The firm has accused its departed co-founder of 'unethical' conduct in a pension pay-to-play scandal. Rattner denies the accusation.

Quadrangle Group has accused its departed co-founder, Steve Rattner, of behaving in an “inappropriate, wrong and unethical” manner when he hired political fixer Hank Morris to solicit the New York Common Retirement Fund for a commitment.

Quadrangle agreed Thursday to pay New York Attorney General Andrew Cuomo $7 million to settle its role in a massive pension pay-to-play investigation. Morris and former New York Common chief investment officer David Loglisci are the alleged ringleaders in the scheme.

Also Thursday, Quadrangle agreed to pay the US Securities and Exchange Commission $5 million to settle its case with the federal agency. The SEC has accused Quadrangle of participating in the scheme.

Cuomo’s agreement with Quadrangle “expressly does not cover” Rattner, Cuomo said in a statement.

“We wholly disavow the conduct engaged in by Steve Rattner, who hired the New York State Comptroller’s political consultant, Hank Morris, to arrange an investment from the New York State Common Retirement Fund,” Quadrangle said in a statement.


“That conduct was inappropriate, wrong and unethical,” the firm said.

Rattner, through his attorney Jamie Gorelick, has denied the accusations. “Mr. Rattner does not agree with the characterization of events released today, including those contained in Quadrangle’s statement,” Gorelick said in a statement. “Mr. Rattner shares with the New York attorney general the goal of eliminating public pension fund practices that are not in the public interest. He looks forward to the full resolution of this matter.”

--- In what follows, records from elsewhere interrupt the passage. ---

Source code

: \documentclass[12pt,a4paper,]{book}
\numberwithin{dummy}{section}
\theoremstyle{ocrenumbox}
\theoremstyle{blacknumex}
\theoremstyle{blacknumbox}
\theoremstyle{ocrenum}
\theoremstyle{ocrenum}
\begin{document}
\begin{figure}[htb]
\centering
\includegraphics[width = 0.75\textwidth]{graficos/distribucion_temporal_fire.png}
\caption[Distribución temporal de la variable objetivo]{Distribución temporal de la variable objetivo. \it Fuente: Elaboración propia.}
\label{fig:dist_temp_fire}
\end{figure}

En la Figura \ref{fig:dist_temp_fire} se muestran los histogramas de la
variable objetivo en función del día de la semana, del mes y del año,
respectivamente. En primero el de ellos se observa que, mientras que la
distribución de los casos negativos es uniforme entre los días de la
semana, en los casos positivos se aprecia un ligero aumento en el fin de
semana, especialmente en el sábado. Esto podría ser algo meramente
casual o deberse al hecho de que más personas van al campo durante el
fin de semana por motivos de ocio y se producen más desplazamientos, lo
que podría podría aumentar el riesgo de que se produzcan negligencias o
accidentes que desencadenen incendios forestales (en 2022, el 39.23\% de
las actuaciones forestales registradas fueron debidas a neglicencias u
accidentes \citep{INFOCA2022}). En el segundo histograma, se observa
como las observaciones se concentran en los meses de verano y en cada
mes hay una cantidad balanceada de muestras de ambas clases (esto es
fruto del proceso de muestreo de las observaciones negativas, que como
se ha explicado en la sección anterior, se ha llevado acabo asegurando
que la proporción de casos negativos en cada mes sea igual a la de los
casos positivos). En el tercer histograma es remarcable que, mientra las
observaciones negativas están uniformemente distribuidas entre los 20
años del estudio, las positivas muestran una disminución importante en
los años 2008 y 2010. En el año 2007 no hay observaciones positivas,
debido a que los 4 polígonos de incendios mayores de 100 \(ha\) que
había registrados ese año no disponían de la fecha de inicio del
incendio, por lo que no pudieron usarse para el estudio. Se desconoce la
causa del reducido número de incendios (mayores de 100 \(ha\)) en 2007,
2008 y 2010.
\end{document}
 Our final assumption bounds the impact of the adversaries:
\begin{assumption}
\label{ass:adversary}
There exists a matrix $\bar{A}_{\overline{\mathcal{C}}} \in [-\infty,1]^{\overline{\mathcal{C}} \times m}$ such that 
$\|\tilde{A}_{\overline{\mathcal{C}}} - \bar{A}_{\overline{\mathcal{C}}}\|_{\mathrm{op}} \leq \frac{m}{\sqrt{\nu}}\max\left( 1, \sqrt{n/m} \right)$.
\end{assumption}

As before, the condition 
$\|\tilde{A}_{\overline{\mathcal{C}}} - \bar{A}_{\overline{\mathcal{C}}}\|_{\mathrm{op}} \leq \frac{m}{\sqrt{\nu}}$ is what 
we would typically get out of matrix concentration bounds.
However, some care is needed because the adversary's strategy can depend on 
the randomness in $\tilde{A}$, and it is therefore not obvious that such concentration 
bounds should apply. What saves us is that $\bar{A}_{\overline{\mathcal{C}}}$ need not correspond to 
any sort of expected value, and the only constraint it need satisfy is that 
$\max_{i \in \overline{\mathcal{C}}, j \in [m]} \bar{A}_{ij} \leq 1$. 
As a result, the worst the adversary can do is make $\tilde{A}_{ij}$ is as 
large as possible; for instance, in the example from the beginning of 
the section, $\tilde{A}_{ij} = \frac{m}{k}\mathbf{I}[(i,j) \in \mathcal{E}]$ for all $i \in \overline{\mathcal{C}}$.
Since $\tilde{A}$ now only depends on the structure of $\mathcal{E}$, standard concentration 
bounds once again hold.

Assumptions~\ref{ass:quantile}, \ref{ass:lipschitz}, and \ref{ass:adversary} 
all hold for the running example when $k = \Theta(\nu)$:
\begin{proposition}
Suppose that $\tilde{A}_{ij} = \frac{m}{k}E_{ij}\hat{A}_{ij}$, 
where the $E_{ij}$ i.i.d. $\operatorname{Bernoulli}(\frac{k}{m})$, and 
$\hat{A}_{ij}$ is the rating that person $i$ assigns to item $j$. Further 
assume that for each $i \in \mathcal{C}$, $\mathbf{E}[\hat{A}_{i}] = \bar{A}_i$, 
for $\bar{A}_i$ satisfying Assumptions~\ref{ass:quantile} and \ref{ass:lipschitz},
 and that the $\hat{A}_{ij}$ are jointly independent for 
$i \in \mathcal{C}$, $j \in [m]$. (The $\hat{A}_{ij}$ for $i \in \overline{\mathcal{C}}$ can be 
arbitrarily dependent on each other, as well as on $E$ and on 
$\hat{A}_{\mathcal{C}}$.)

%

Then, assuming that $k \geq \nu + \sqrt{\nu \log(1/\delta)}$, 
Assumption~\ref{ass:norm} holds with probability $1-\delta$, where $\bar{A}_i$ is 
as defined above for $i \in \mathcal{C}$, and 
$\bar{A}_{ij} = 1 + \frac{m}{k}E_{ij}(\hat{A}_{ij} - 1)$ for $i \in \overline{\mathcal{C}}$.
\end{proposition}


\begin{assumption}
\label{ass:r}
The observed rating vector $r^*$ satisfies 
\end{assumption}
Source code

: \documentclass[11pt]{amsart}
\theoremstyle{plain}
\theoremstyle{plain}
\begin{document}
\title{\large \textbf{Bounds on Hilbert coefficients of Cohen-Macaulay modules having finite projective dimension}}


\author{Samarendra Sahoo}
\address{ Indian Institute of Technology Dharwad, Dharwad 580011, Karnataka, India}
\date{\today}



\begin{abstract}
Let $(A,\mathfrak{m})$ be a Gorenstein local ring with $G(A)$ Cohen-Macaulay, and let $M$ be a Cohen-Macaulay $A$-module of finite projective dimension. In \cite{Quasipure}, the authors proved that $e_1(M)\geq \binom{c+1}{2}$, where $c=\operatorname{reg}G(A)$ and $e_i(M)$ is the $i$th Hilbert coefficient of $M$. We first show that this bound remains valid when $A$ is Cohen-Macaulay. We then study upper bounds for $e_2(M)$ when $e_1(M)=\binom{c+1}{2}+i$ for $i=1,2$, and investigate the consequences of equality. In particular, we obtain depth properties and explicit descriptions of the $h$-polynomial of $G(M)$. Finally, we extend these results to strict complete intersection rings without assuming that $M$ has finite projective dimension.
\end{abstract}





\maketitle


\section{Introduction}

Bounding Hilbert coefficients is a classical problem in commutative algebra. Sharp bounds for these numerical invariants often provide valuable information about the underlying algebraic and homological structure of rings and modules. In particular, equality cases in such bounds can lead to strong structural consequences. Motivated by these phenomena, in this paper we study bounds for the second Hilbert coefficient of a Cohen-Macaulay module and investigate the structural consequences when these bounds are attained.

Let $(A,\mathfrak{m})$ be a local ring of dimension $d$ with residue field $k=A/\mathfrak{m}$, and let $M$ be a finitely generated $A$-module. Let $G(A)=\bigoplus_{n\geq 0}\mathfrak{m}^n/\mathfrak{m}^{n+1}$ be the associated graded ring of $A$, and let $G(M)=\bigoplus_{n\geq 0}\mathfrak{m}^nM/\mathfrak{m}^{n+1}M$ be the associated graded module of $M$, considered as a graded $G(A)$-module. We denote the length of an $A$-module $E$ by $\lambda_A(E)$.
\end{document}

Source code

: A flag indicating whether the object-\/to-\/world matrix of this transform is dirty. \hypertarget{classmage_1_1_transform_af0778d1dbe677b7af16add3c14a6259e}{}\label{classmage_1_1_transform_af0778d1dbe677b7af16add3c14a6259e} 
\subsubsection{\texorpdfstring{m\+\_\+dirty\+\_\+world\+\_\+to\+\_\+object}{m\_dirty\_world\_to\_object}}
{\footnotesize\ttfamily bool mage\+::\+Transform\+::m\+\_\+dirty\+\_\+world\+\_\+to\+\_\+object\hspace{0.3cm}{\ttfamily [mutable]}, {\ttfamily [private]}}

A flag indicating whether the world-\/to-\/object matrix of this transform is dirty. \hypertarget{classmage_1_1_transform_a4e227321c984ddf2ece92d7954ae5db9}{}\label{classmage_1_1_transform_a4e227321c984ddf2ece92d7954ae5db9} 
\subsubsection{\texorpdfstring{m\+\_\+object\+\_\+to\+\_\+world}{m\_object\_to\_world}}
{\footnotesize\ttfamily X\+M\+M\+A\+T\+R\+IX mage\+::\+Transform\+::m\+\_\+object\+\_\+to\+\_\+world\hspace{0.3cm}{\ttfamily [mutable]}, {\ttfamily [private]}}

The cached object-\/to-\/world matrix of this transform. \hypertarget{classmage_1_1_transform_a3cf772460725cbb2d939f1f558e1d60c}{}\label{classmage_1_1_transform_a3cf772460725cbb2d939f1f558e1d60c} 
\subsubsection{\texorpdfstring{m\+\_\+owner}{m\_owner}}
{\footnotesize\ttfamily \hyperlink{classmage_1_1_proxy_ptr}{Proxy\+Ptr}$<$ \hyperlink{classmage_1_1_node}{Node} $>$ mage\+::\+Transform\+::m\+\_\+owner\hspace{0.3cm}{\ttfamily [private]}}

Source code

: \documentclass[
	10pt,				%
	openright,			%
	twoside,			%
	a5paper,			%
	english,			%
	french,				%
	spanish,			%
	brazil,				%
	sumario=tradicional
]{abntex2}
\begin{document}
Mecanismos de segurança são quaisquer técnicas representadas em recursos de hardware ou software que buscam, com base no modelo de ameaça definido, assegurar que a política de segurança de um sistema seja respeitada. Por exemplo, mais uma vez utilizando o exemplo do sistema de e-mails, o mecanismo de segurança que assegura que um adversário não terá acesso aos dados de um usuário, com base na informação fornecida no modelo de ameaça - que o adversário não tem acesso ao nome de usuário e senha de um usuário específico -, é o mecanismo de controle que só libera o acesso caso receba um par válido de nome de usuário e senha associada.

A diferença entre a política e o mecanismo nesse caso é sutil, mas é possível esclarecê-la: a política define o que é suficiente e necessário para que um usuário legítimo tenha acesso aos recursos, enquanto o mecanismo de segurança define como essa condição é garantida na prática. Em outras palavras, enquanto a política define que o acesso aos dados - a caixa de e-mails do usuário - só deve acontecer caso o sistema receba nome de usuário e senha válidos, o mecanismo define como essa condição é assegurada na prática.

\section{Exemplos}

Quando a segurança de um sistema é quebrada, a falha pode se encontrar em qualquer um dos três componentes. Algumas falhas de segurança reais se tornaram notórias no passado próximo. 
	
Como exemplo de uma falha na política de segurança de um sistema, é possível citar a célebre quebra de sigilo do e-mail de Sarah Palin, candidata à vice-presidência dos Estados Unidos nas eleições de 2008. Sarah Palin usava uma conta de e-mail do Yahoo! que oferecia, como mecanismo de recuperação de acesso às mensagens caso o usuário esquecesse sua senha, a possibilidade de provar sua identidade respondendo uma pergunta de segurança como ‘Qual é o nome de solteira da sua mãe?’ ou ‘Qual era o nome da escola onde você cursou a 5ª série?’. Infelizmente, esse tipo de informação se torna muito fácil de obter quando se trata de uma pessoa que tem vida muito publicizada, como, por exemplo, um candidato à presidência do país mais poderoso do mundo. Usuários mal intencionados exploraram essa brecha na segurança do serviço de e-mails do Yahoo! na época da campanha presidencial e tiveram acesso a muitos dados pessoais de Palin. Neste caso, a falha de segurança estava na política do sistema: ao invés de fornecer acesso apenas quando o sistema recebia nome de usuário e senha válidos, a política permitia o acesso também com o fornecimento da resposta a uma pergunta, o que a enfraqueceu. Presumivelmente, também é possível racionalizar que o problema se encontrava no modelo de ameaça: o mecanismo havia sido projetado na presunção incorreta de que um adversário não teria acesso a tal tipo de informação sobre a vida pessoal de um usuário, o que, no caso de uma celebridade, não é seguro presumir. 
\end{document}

Quadrangle hired Morris to increase the commitment from New York Common from $25 million to $100 million. In the middle of the commitment negotiations, Quadrangle also arranged a DVD distribution deal for a movie produced by the brother of Loglisci. It’s not clear what the timeframe on this situation was, and the attorney general’s office did not respond to questions as of press time.

Quadrangle has also been investigated by the New York City pension system, which is trying to determine if the firm “intentionally misled or deceived” the pension by not disclosing payments to an investment firm affiliated with Morris. The city pension system committed $85 million to Quadrangle in 2005, and $40 million in 2006.

Along with Quadrangle, Cuomo also received agreement from GKM Newport Generation Capital Services, which will pay $1.6 million; Jon Silvan, the chief executive officer of political consulting firm Global Strategy Group, will pay $2 million; California lobbyist Platinum Advisors, which will pay $500,000 and unlicensed placement agent Kevin McCabe, who will pay $715,000.

Cuomo has so far reached agreement with 13 investment firms, including The Carlyle Group, Riverstone, Pacific Corporate Group and Levine Leichtman Capital Partners, which have agreed to pay more than $100 million to settle their cases with Cuomo in the investigation. Cuomo has also reached agreements with several individuals, bringing total payments to more than $130 million.

Six people so far have been charged in the case, including Morris, Loglisci, Ray Harding, former head of the New York Liberal Party, investment advisor Saul Meyer and hedge fund manager Barrett Wissman.